Traveling down farther into the dugneon ), the party came across a small 10 by 15 room with no interesting features other than a large ruby imbeded into the wall on one side.  Bob decided that John should pull the ruby out of the wall, while he stood behind the dwarf so he could watch if anything happened.  Sure enough, a trap was sprung, and the floor turned into a pool of acid.  Bob managed to jump out of the way, but John was caught in the acid, severely hurting his feet and losing his boots.  Now inspecting the ruby for the first time, Bob finds that it is a simple peice of glass (guess who wanted to throttle Bob at that moment).
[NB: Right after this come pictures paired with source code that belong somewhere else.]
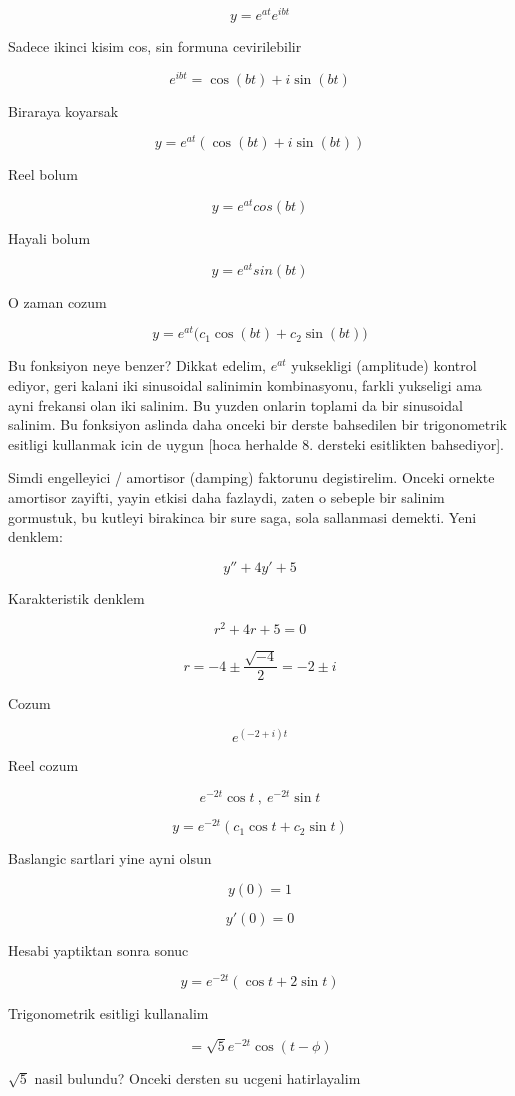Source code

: \documentclass[12pt,fleqn]{article}\usepackage{../common}
\begin{document}
\[ y = e^{at} e^{ibt} \]

Sadece ikinci kisim cos, sin formuna cevirilebilir

\[ e^{ibt} = \cos(bt) + i\sin(bt) \]

Biraraya koyarsak

\[ y = e^{at} (\cos(bt) + i\sin(bt)) \]

Reel bolum

\[ y = e^{at}cos(bt) \] 

Hayali bolum

\[ y = e^{at}sin(bt) \] 

O zaman cozum

\[ y = e^{at} \bigg( c_1 \cos(bt) + c_2 \sin(bt) \bigg) \]

Bu fonksiyon neye benzer? Dikkat edelim, $e^{at}$ yuksekligi (amplitude)
kontrol ediyor, geri kalani iki sinusoidal salinimin kombinasyonu, farkli
yukseligi ama ayni frekansi olan iki salinim. Bu yuzden onlarin toplami da
bir sinusoidal salinim. Bu fonksiyon aslinda daha onceki bir derste
bahsedilen bir trigonometrik esitligi kullanmak icin de uygun [hoca
herhalde 8. dersteki esitlikten bahsediyor].

Simdi engelleyici / amortisor (damping) faktorunu degistirelim. Onceki
ornekte amortisor zayifti, yayin etkisi daha fazlaydi, zaten o sebeple bir
salinim gormustuk, bu kutleyi birakinca bir sure saga, sola sallanmasi
demekti. Yeni denklem:

\[ y'' + 4y' + 5 \]

Karakteristik denklem

\[ r^2 + 4r + 5 = 0 \]

\[ r = -4 \pm \frac{\sqrt{-4}}{2} = -2 \pm i\]

Cozum

\[ e^{(-2+i)t} \]

Reel cozum

\[ e^{-2t}\cos t \ , \ e^{-2t}\sin t\]

\[ y = e^{-2t} (c_1 \cos t + c_2 \sin t) \]

Baslangic sartlari yine ayni olsun

\[ y(0) = 1 \]

\[ y'(0) = 0 \]

Hesabi yaptiktan sonra sonuc

\[ y = e^{-2t} (\cos t + 2 \sin t) \]

Trigonometrik esitligi kullanalim

\[ = \sqrt{5}e^{-2t} \cos (t - \phi) \]

$\sqrt{5}$ nasil bulundu? Onceki dersten su ucgeni hatirlayalim
\end{document}
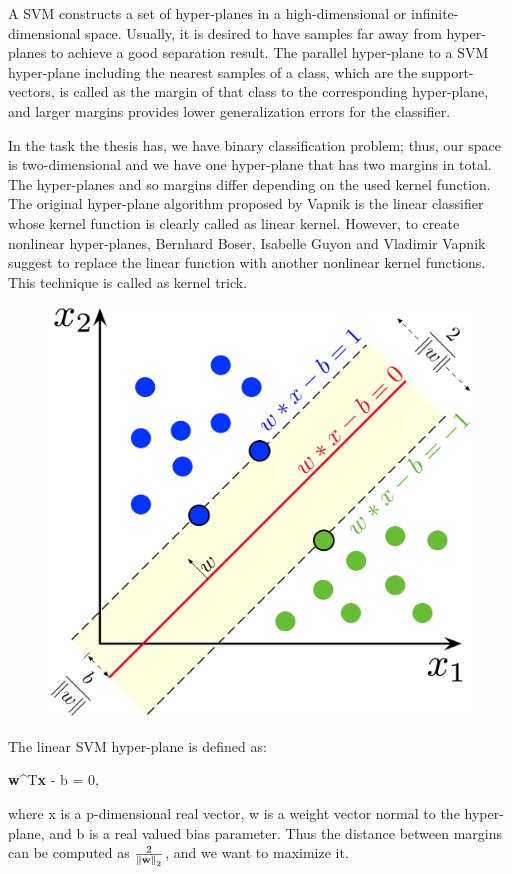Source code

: A SVM constructs a set of hyper-planes in a high-dimensional or infinite-dimensional space. Usually, it is desired to have samples far away from hyper-planes to achieve a good separation result. The parallel hyper-plane to a SVM hyper-plane including the nearest samples of a class, which are the support-vectors, is called as the margin of that class to the corresponding hyper-plane, and larger margins provides lower generalization errors for the classifier.

In the task the thesis has, we have binary classification problem; thus, our space is two-dimensional and we have one hyper-plane that has two margins in total. The hyper-planes and so margins differ depending on the used kernel function. The original hyper-plane algorithm proposed by Vapnik is the linear classifier whose kernel function is clearly called as linear kernel. However, to create nonlinear hyper-planes, Bernhard Boser, Isabelle Guyon and Vladimir Vapnik suggest to replace the linear function with another nonlinear kernel functions. This technique is called as kernel trick.

\begin{figure}[h]
	\centering
	\includegraphics[width=.4\linewidth]{fig/SVM_margin_binary.png}
	\vspace*{2mm}
	\label{simple_svm}
\end{figure}

The linear SVM hyper-plane is defined as:

\be
\label{eq:linear_hyperplane}
\textbf{w}^{T}\textbf{x} - b = 0,
\ee

where x is a p-dimensional real vector, w is a weight vector normal to the hyper-plane, and b is a real valued bias parameter. Thus the distance between margins can be computed as $\frac{2}{\left\lVert\textbf{w}\right\rVert_{2}}$, and we want to maximize it.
However, the blunders for these two idiots had yet to reach their peak.  On the next level down, a mound of treasure caused Bob and John to throw caution to the wind, and ran strait for the booty.  Triggering a pressure plate, a wall crashed down from the ceiling blocking off the treasure and the door behind them slamed shut, and trapping them all in a 10ft by 10ft area.  The wall began to move forward, to crush our heroes.  However, with his quick whit, Bob stood motionless, looking thinking about the spells that he had (one of which was knock), and did nothing for a ful 4 rounds.  After coming to the decision that knock might work on the door, Bob turned to see the wall had passed by the door, and the spell was useless.  Foiled by a simple trap, the idiotic pair were crushed to death by the wall, cerating one of the most anti-climatic endings ever!

Yes, this really is a real tale from my real campaign (pitty me)


----------



## Breakstone (Jan 27, 2002)

I'll say what I usually say to these sorts of situations:

Well that sucks.


----------